# [Task item]
Where the line containing "- Perez-Riverol, Y." appears, end your copy; everything from the first line of the records below up to and including it must be reproduced exactly.

Records to use below:

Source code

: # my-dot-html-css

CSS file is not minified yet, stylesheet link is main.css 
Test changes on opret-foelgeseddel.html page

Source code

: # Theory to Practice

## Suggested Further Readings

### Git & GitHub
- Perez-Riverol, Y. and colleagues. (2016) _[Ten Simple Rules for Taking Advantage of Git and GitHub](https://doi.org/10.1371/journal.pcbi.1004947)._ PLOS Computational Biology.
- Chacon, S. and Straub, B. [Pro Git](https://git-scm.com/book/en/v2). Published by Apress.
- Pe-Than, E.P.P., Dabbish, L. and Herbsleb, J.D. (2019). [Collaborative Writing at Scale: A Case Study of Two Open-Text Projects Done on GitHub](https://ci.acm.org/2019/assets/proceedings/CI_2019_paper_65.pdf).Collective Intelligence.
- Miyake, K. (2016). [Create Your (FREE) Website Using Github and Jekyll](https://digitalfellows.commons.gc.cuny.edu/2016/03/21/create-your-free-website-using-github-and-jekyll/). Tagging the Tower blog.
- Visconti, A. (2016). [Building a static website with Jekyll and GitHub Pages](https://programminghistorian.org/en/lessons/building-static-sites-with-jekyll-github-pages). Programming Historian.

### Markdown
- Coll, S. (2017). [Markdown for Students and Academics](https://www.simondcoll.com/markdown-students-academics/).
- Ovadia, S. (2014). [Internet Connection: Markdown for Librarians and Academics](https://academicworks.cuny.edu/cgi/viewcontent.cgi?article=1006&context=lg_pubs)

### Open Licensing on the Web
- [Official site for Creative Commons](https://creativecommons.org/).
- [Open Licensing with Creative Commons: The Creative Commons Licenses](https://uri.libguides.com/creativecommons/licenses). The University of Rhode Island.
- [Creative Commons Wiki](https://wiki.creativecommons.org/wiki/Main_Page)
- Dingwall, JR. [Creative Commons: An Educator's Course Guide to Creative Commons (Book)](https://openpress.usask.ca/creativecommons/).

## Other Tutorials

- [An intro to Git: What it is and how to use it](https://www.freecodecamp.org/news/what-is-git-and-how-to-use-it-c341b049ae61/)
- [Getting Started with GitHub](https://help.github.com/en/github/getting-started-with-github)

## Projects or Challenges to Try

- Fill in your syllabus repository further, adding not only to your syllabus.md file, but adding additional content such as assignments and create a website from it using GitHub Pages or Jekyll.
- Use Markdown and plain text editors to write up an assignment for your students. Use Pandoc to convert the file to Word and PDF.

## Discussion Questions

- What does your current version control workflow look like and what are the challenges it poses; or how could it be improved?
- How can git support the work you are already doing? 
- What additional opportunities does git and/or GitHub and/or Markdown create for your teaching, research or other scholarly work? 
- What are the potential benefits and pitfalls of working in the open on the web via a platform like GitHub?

End of Records to use.

# [Answer to the problem]
Source code

: # my-dot-html-css

CSS file is not minified yet, stylesheet link is main.css 
Test changes on opret-foelgeseddel.html page

Source code

: # Theory to Practice

## Suggested Further Readings

### Git & GitHub
- Perez-Riverol, Y. and colleagues. (2016) _[Ten Simple Rules for Taking Advantage of Git and GitHub](https://doi.org/10.1371/journal.pcbi.1004947)._ PLOS Computational Biology.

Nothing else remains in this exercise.